This week results season reached the deep core of the branded hotel sector, with Marriott and Hilton giving us a look at their ankles and some answers to those favourite questions: ‘when is it going to be 2019 again’ and ‘what are you going to do about this pesky inflation?’
We’ll begin with the latter. For Marriott, costs were being kept low and ADRs were increasing. Basic economics. CEO Tony Capuano said: “We’re committed to delivering guest experiences while keeping costs down”.
One of those experiences was having a room in various states of cleanliness. Housekeeping, he said: “continues to evolve” with daily room cleaning optional at the bottom of the chain scale, but very much mandatory at luxury level. F&B was “largely back” in markets which have recovered, but don’t book expecting a relaxing few hours with your favourite all-you-can-eat buffet just yet. You may still have to spend out on lunch rather than enjoying the long digest until dinner.
The message was similar across the branded landscape. The flags were happy to talk of lower costs and better margins and the owners know that it won’t last forever. The pandemic has been marked by relentless Winston Churchill quotes, so it won’t hurt to chuck in another: “If we open a quarrel between past and present, we shall find that we have lost the future” and there was much debate on the various earnings calls about what that future might be, past spats over fees aside.
At Marriott, the market was all still about leisure and what Capuano described as a “significant tailwind” in leisure demand, caused by the not-quite-back-yet international market, but also the current flexibility of how people work.
In the short term, this meant that the use of OTAs to book Marriott rooms was up by 200 basis points, to 14% in 2021, while direct was also up: to 76.3%, over 300 basis points. So who was the loser? The GDS.
Back to what the leisure market was up to and the light was shining on the customer’s desire to, well, linger for longer with Marriott. The group saw a strong increase in residential branding fees, which it didn’t expect to subside and there’s no greater compliment for a brand than people wanting to live with you.
As to the threat from Airbnb, which has been all about lingering for longer, Capuano remained untroubled. Marriott customers want a “full compliment of services” against what Airbnb offers, he said. And the group has Homes and Villas just in case.
Airbnb itself dialled up the WE ARE THE REVOLUTION rhetoric, with CEO Brian Chesky describing the group as “amidst the biggest change to travel since the advent of commercial flying”. That’s great, Brian, but what are you going to say next quarter?
Chesky said that long-term stays of 28 nights or more remained its fastest growing category by trip length and accounted for 22% of gross nights booked in Q4, up 16% from Q4 2019.
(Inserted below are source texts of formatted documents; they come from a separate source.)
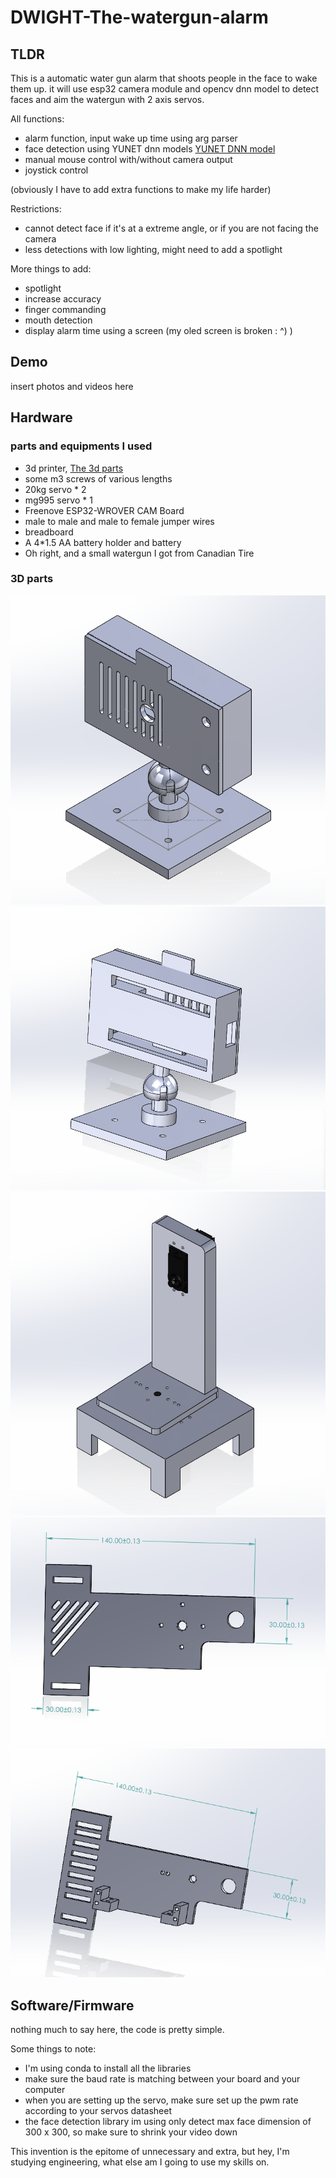 # DWIGHT-The-watergun-alarm

## TLDR

This is a automatic water gun alarm that shoots people in the face to wake them up.
it will use esp32 camera module and opencv dnn model to detect faces and aim the watergun with 2 axis servos.

All functions:

- alarm function, input wake up time using arg parser
- face detection using YUNET dnn models [YUNET DNN model]("https://github.com/jzhou-k/opencv_zoo/tree/master/models/face_detection_yunet")
- manual mouse control with/without camera output
- joystick control

(obviously I have to add extra functions to make my life harder)

Restrictions:

- cannot detect face if it's at a extreme angle, or if you are not facing the camera
- less detections with low lighting, might need to add a spotlight

More things to add:
- spotlight
- increase accuracy
- finger commanding
- mouth detection
- display alarm time using a screen (my oled screen is broken :    ^) )

## Demo

insert photos and videos here

## Hardware

### parts and equipments I used

- 3d printer, [The 3d parts](https://hehehe)
- some m3 screws of various lengths
- 20kg servo * 2
- mg995 servo * 1
- Freenove ESP32-WROVER CAM Board
- male to male and male to female jumper wires
- breadboard
- A 4*1.5 AA battery holder and battery
- Oh right, and a small watergun I got from Canadian Tire

### 3D parts 
![camera holder](https://github.com/jzhou-k/DWIGHT-The-watergun-alarm/blob/main/hardware/esp%20camera%20holder/image.png)
![camera holder backside](https://github.com/jzhou-k/DWIGHT-The-watergun-alarm/blob/main/hardware/esp%20camera%20holder/image%20back.png)
![gun mount](https://github.com/jzhou-k/DWIGHT-The-watergun-alarm/blob/main/hardware/gun%20mount.png)
![gunbrace attachment side](https://github.com/jzhou-k/DWIGHT-The-watergun-alarm/blob/main/hardware/brace%20attachment%20side.png)
![gunbrace trigger side](https://github.com/jzhou-k/DWIGHT-The-watergun-alarm/blob/main/hardware/gun%20brace%20and%20trigger%20servo%20holder.png)

## Software/Firmware

nothing much to say here, the code is pretty simple.

Some things to note:

- I'm using conda to install all the libraries
- make sure the baud rate is matching between your board and your computer
- when you are setting up the servo, make sure set up the pwm rate according to your servos datasheet
- the face detection library im using only detect max face dimension of 300 x 300, so make sure to shrink your video down


This invention is the epitome of unnecessary and extra, but hey, I'm studying engineering, what else am I going to use my skills on.
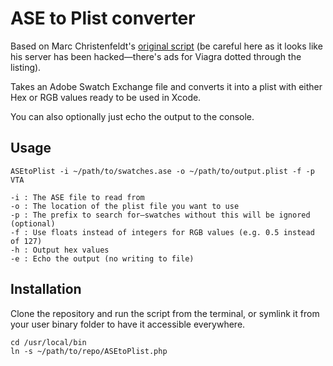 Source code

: # ASE to Plist converter

Based on Marc Christenfeldt's [original script][1] (be careful here as it looks like his server has been hacked—there's ads for Viagra dotted through the listing).

Takes an Adobe Swatch Exchange file and converts it into a plist with either Hex or RGB values ready to be used in Xcode. 

You can also optionally just echo the output to the console.

## Usage

    ASEtoPlist -i ~/path/to/swatches.ase -o ~/path/to/output.plist -f -p VTA

    -i : The ASE file to read from
    -o : The location of the plist file you want to use
    -p : The prefix to search for—swatches without this will be ignored (optional)
    -f : Use floats instead of integers for RGB values (e.g. 0.5 instead of 127)
    -h : Output hex values
    -e : Echo the output (no writing to file)



## Installation

Clone the repository and run the script from the terminal, or symlink it from your user binary folder to have it accessible everywhere.

    cd /usr/local/bin
    ln -s ~/path/to/repo/ASEtoPlist.php

[1]: http://blog.christenfeldt-edv.de/2010/04/03/adobe-swatch-exchange-ase-reader-in-php/ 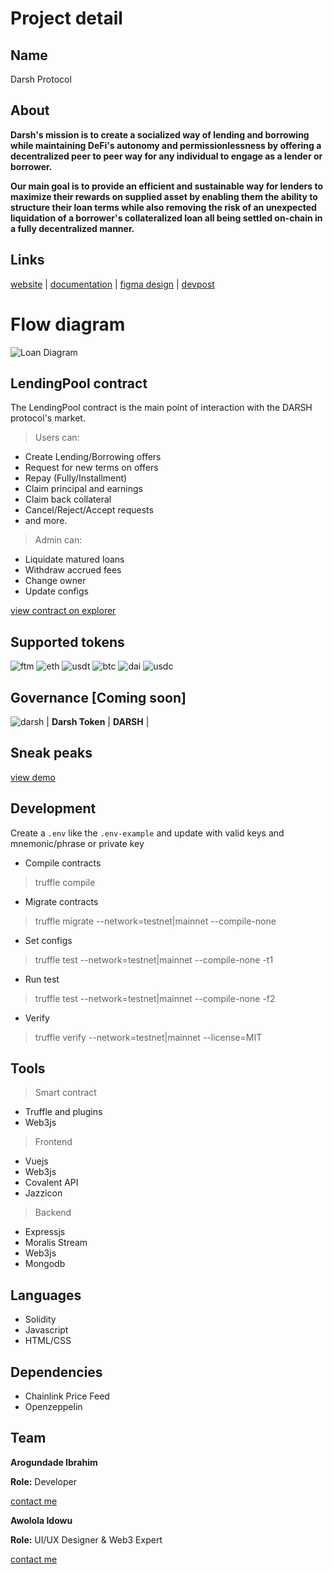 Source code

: # Project detail
## Name
Darsh Protocol

## About
**Darsh's mission is to create a socialized way of lending and borrowing while maintaining DeFi's autonomy and permissionlessness by offering a decentralized peer to peer way for any individual to engage as a lender or borrower.**

**Our main goal is to provide an efficient and sustainable way for lenders to maximize their rewards on supplied asset by enabling them the ability to structure their loan terms while also removing the risk of an unexpected liquidation of a borrower's collateralized loan all being settled on-chain in a fully decentralized manner.**

## Links
[website](https://darshprotocol.netlify.app) | [documentation](https://darshprotocol.gitbook.io/product-docs) | [figma design](https://darshprotocol.gitbook.io/product-docs) | [devpost](https://devpost.com/software/darsh-protocol)

# Flow diagram
![Loan Diagram](https://user-images.githubusercontent.com/123966451/222807924-377c0485-182d-468a-a16c-978bd75d9317.png)

## LendingPool contract
The LendingPool contract is the main point of interaction with the DARSH protocol's market.

 > Users can:
 - Create Lending/Borrowing offers
 - Request for new terms on offers
 - Repay (Fully/Installment)
 - Claim principal and earnings
 - Claim back collateral
 - Cancel/Reject/Accept requests
 - and more.

 > Admin can:
 - Liquidate matured loans
 - Withdraw accrued fees
 - Change owner
 - Update configs
 
 [view contract on explorer](https://ftmscan.com)
 
## Supported tokens
![ftm](https://user-images.githubusercontent.com/123966451/222814337-c1378fdd-3dd5-4e57-9e1f-b8a9d830f91f.png)
![eth](https://user-images.githubusercontent.com/123966451/222814336-3cb5e554-a981-4ff8-86f6-ea7b4f6f1e2d.png)
![usdt](https://user-images.githubusercontent.com/123966451/222814331-f617e15b-8ae9-4c36-a6c9-7ad50c400348.png)
![btc](https://user-images.githubusercontent.com/123966451/222814332-2954a827-153d-492c-97c6-6a1a49715b8f.png)
![dai](https://user-images.githubusercontent.com/123966451/222814334-d291e5d5-0932-4ea4-85ae-e91323f2745c.png)
![usdc](https://user-images.githubusercontent.com/123966451/222814326-154b1313-b1bd-412c-92c6-3a451988293f.png)

## Governance [Coming soon]

![darsh](https://user-images.githubusercontent.com/123966451/222815877-9c242f12-2477-4396-88c5-709d848c4f3b.png)
| **Darsh Token** | **DARSH** |


## Sneak peaks

[view demo](https://darshprotocol.netlify.app)

## Development
Create a `.env` like the `.env-example` and update with valid keys and mnemonic/phrase or private key

 - Compile contracts

> truffle compile

- Migrate contracts

> truffle migrate --network=testnet|mainnet --compile-none

- Set configs

> truffle test --network=testnet|mainnet --compile-none -t1

- Run test

> truffle test --network=testnet|mainnet --compile-none -f2

- Verify

> truffle verify --network=testnet|mainnet <contracts> --license=MIT

## Tools
> Smart contract
- Truffle and plugins
- Web3js

> Frontend
- Vuejs
- Web3js
- Covalent API
- Jazzicon

> Backend
- Expressjs
- Moralis Stream
- Web3js
- Mongodb

## Languages
- Solidity
- Javascript
- HTML/CSS

## Dependencies
- Chainlink Price Feed
- Openzeppelin

## Team
**Arogundade Ibrahim**
 
**Role:** Developer
 
[contact me](https://linktr.ee/devarogundade)

 
 
**Awolola Idowu**
 
**Role:** UI/UX Designer & Web3 Expert
 
[contact me](https://pip.me/krypton)
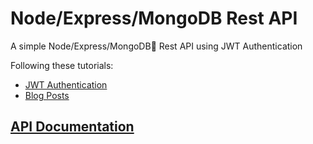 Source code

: # Node/Express/MongoDB Rest API

A simple Node/Express/MongoDB🍃 Rest API using JWT Authentication

Following these tutorials:
- [JWT Authentication](https://www.youtube.com/watch?v=2jqok-WgelI)
- [Blog Posts](https://www.youtube.com/watch?v=vjf774RKrLc)

## [API Documentation](http://clever-neumann-583.herokuapp.com)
The season has shown that the inclination of the consumer was to spend more, not less, time with the brands, be that in branded residential or other offerings where one could eat at a table and not into one’s laptop.
Last week saw Pandox reported that it acquired an Adagio in Edinburgh which, CEO Liia Nõu said have the group “exposure to the extended stay segment, a segment of our portfolio that we hope to be able to grow over time”.
Exposure that Wyndham, no stranger to lingering, was planning to build on with the launch of its first extended-stay brand for the economy segment later this year, something which may send something of a chill over the peer-to-peer lodging segment and its tendency to lead on value.
This week saw another new entrant to the longer linger segment, with Cheval Collection launching a new urban lifestyle serviced apartment brand, MY Locanda, putting its money where its mouth was and agreeing a joint venture for the first site, which is due to open in Glasgow in 2024. The company signed the agreement with Chris Stewart Group and will operate the property.
Cheval Collection’s COO John Philipson, said: “MY Locanda is a perfect complement to Cheval’s existing brand offering, giving us the scope to deliver an exciting new concept that responds to and anticipates changing traveller behaviour. Each new property is designed to reflect the mood and personality of its surroundings and will be enhanced by up-to-date technology and superior service.”
The serviced apartment sector has seen growth in interest from investors during the pandemic, when many properties were able to remain open during the pandemic. The growth of peer-to-peer lodgings has driven interest from guests, drawn to the convenience of the whole-apartment model and the chance to feel embedded in a community.
And this takes us, seamlessly, back to inflation. In these long linger models there is less pressure on housekeeping, kitchens guests can use mean less pressure on F&B and not changing occupancy every 24 hours means less pressure on the data input hell that is reception.
The hotel sector had feared that the reduction in business travel would mean a loss in revenue and the rise of Airbnb would mean the leisure guest going elsewhere. Instead, people could find themselves spending longer with their favourite brands, enjoying the services they want – rather than those foisted on them or none at all – and all for lower operating costs and a drop in the stress and cost of having to fill beds afresh every night.
As Churchill said: “We are all worms. But I believe that I am a glow-worm.” Truly, a comment for every occasion.